When I first got pregnant with our oldest, I was told how pregnancy and L&D would be an emotional roller coaster. How I may have morning sickness, swell like a balloon, gain tons of weight, lose some hair, have crazy cravings, or no symptoms at all. There was so much advice on swaddling or not, co-sleeping or crib, bottle or nursing, when to start baby food, when they should hit each and every milestone… I could go on and on…
What I wasn’t told, how much pain I’d be in after all the adrenaline wore off, how I’d be sore for the next two to three months and get little to no sleep; not because my baby didn’t sleep, but I’d be so worried about all the scary things I’ve read that I physically couldn’t help but watch him breathe in his rock and play. I was constantly given advice from everyone and their mother on how I was supposed to raise my child and what was right and wrong, even if I didn’t ask.
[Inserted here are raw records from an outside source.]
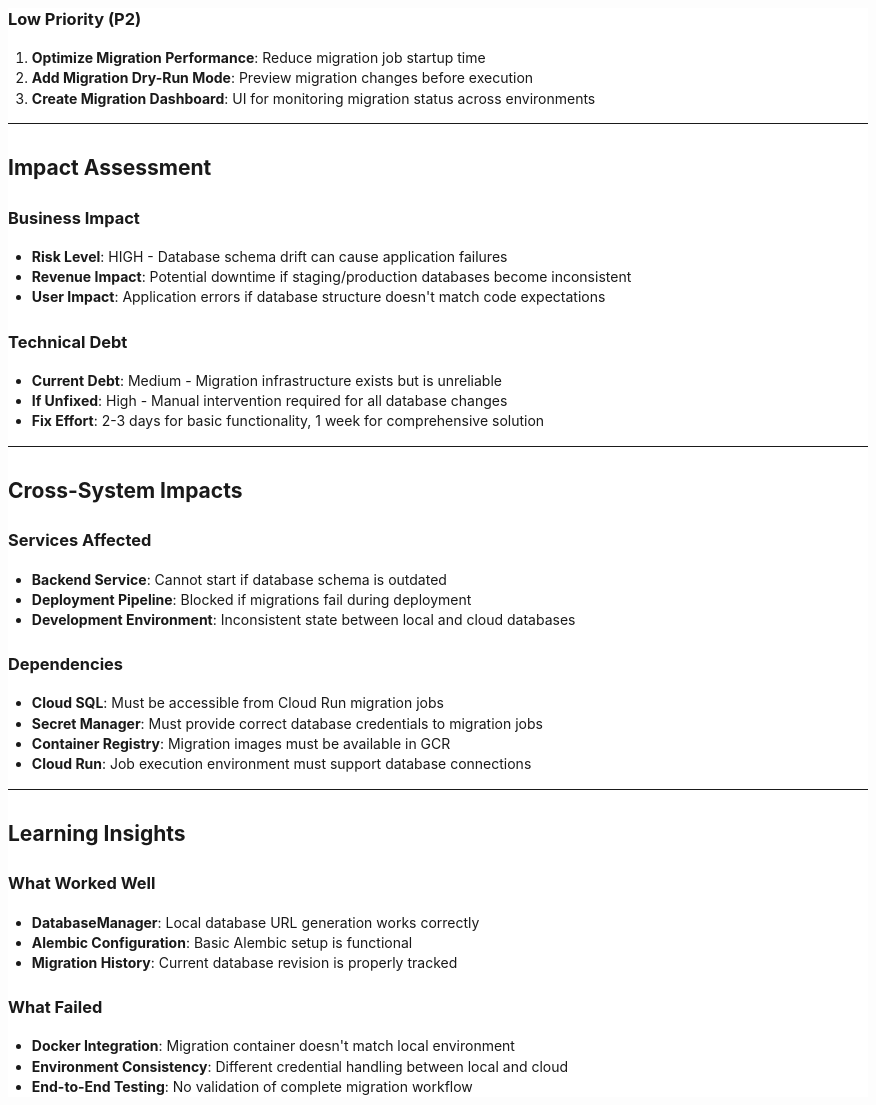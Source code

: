 ### Low Priority (P2)
1. **Optimize Migration Performance**: Reduce migration job startup time
2. **Add Migration Dry-Run Mode**: Preview migration changes before execution
3. **Create Migration Dashboard**: UI for monitoring migration status across environments

---

## Impact Assessment

### Business Impact
- **Risk Level**: HIGH - Database schema drift can cause application failures
- **Revenue Impact**: Potential downtime if staging/production databases become inconsistent
- **User Impact**: Application errors if database structure doesn't match code expectations

### Technical Debt
- **Current Debt**: Medium - Migration infrastructure exists but is unreliable
- **If Unfixed**: High - Manual intervention required for all database changes
- **Fix Effort**: 2-3 days for basic functionality, 1 week for comprehensive solution

---

## Cross-System Impacts

### Services Affected
- **Backend Service**: Cannot start if database schema is outdated
- **Deployment Pipeline**: Blocked if migrations fail during deployment
- **Development Environment**: Inconsistent state between local and cloud databases

### Dependencies
- **Cloud SQL**: Must be accessible from Cloud Run migration jobs
- **Secret Manager**: Must provide correct database credentials to migration jobs  
- **Container Registry**: Migration images must be available in GCR
- **Cloud Run**: Job execution environment must support database connections

---

## Learning Insights

### What Worked Well
- **DatabaseManager**: Local database URL generation works correctly
- **Alembic Configuration**: Basic Alembic setup is functional
- **Migration History**: Current database revision is properly tracked

### What Failed
- **Docker Integration**: Migration container doesn't match local environment
- **Environment Consistency**: Different credential handling between local and cloud
- **End-to-End Testing**: No validation of complete migration workflow
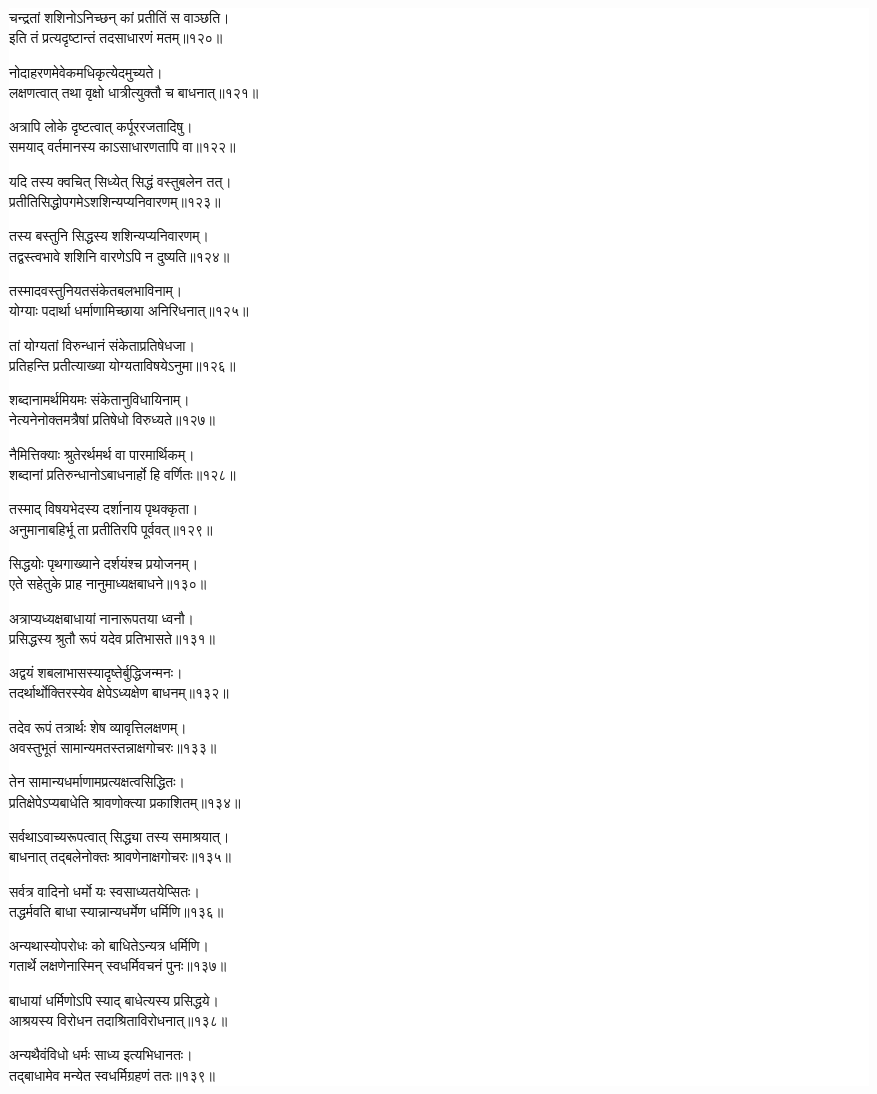 चन्द्रतां शशिनोऽनिच्छन् कां प्रतीतिं स वाञ्छति।  
इति तं प्रत्यदृष्टान्तं तदसाधारणं मतम्॥१२०॥

नोदाहरणमेवेकमधिकृत्येदमुच्यते।  
लक्षणत्वात् तथा वृक्षो धात्रीत्युक्तौ च बाधनात्॥१२१॥

अत्रापि लोके दृष्टत्वात् कर्पूररजतादिषु।  
समयाद् वर्तमानस्य काऽसाधारणतापि वा॥१२२॥

यदि तस्य क्वचित् सिध्येत् सिद्धं वस्तुबलेन तत्।  
प्रतीतिसिद्धोपगमेऽशशिन्यप्यनिवारणम्॥१२३॥

तस्य बस्तुनि सिद्धस्य शशिन्यप्यनिवारणम्।  
तद्वस्त्वभावे शशिनि वारणेऽपि न दुष्यति॥१२४॥

तस्मादवस्तुनियतसंकेतबलभाविनाम्।  
योग्याः पदार्था धर्माणामिच्छाया अनिरिधनात्॥१२५॥

तां योग्यतां विरुन्धानं संकेताप्रतिषेधजा।  
प्रतिहन्ति प्रतीत्याख्या योग्यताविषयेऽनुमा॥१२६॥

शब्दानामर्थमियमः संकेतानुविधायिनाम्।  
नेत्यनेनोक्तमत्रैषां प्रतिषेधो विरुध्यते॥१२७॥

नैमित्तिक्याः श्रुतेरर्थमर्थ वा पारमार्थिकम्।  
शब्दानां प्रतिरुन्धानोऽबाधनार्हो हि वर्णितः॥१२८॥

तस्माद् विषयभेदस्य दर्शानाय पृथक्कृता।  
अनुमानाबहिर्भू ता प्रतीतिरपि पूर्ववत्॥१२९॥

सिद्धयोः पृथगाख्याने दर्शयंश्च प्रयोजनम्।  
एते सहेतुके प्राह नानुमाध्यक्षबाधने॥१३०॥

अत्राप्यध्यक्षबाधायां नानारूपतया ध्वनौ।  
प्रसिद्धस्य श्रुतौ रूपं यदेव प्रतिभासते॥१३१॥

अद्वयं शबलाभासस्यादृष्तेर्बुद्धिजन्मनः।  
तदर्थार्थोक्तिरस्येव क्षेपेऽध्यक्षेण बाधनम्॥१३२॥

तदेव रूपं तत्रार्थः शेष व्यावृत्तिलक्षणम्।  
अवस्तुभूतं सामान्यमतस्तन्नाक्षगोचरः॥१३३॥

तेन सामान्यधर्माणामप्रत्यक्षत्वसिद्धितः।  
प्रतिक्षेपेऽप्यबाधेति श्रावणोक्त्या प्रकाशितम्॥१३४॥

सर्वथाऽवाच्यरूपत्वात् सिद्ध्या तस्य समाश्रयात्।  
बाधनात् तद्बलेनोक्तः श्रावणेनाक्षगोचरः॥१३५॥

सर्वत्र वादिनो धर्मो यः स्वसाध्यतयेप्सितः।  
तद्धर्मवति बाधा स्यान्नान्यधर्मेण धर्मिणि॥१३६॥

अन्यथास्योपरोधः को बाधितेऽन्यत्र धर्मिणि।  
गतार्थे लक्षणेनास्मिन् स्वधर्मिवचनं पुनः॥१३७॥

बाधायां धर्मिणोऽपि स्याद् बाधेत्यस्य प्रसिद्धये।  
आश्रयस्य विरोधन तदाश्रिताविरोधनात्॥१३८॥

अन्यथैवंविधो धर्मः साध्य इत्यभिधानतः।  
तद्बाधामेव मन्येत स्वधर्मिग्रहणं ततः॥१३९॥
But, you know what I was never told… that I may experience mild or extreme depression, that I may have anxiety to where it feels like the walls are caving in.. that feeling all these emotions is totally normal and I’m not crazy. That the chances of me feeling like this after every pregnancy was highly likely because I have feel it with my first.
After delivering our son, I had no idea what was about to hit me. When it did, I felt like everything was closing in around me and even the smallest thing would make tears want to come rushing out like a waterfall. But, I didn’t know that was normal, that about 1 in 7 women, experience exactly how I felt. I had no idea. It wasn’t talked about. Ever. I tried to hide it from anyone and everyone I knew, because I thought I was just being over dramatic, and those feelings were just me being too tired. So it took me MONTHS to tell my husband. By the time I felt ‘okay’, I was pregnant with our daughter and the excitement of another baby coming overtook PPD.
About seven months in to my pregnancy with our second, all those feelings came rushing back. Did you know that you could get PPD before you deliver? I didn’t. I finally decided that I should mention it to my doctor. He told me that he wished I had spoke up, how normal it was and he would have been there to even just talk about it or prescribe me something to help if it was needed. I felt like a huge weight was lifted off my shoulders, the feelings didn’t subside, but just being open had taken some of the burden away. We had regular talks about how I’d felt and how I was dealing with it, he had great tips and natural ways to cope.
Then, our daughter arrived and all of those feelings had subsided, even if only momentarily, and I thought some how I had battled through that dark storm all on my own. I was so wrong… As the ‘babymoon’ phase wore off, the feelings came back but weren’t anything this ‘tough mom’ couldn’t handle. I mean I was already raising a little boy, what could be more trying than that!? Ha.
After a month or so, there was one day I will remember vividly. To spare the details, I felt like my world was crashing down around me and there was little to nothing I could do to fix it and myself. My husband and I had a deep discussion on maybe it was time to ask for help, for REAL help. I called the doctor and said things had gone too far and I needed something, anything to fight through those hard days. *I’d like you to know that with PPD, not EVERY day is hard, you can have incredible days and think all is better, then another dark day sneaks in and wreaks havoc.
So, after speaking with the doctor and being open with some family and close friends, I was prescribed an antidepressant. That medication CHANGED. MY. LIFE. At first, I still had the thoughts of ‘what is wrong with me?’ ‘why can’t I be normal?’ ‘life would be so much easier if I could just be like everyone else!’… but I AM normal and NOTHING is wrong with me!
Postpartum depression and anxiety go hand in hand. Have a feeling that you may be experiencing it, but not sure? Talk to someone, your family, friends and especially your doctor. Don’t try and deal on your own. You are worth the help and everyone has someone to talk to! If you feel you can’t talk to those close to you, I will always listen. I will never judge or think of ANYONE needing help as a burden. You are worth it. God didn’t put you on this earth for no reason.. He loves you and so do I!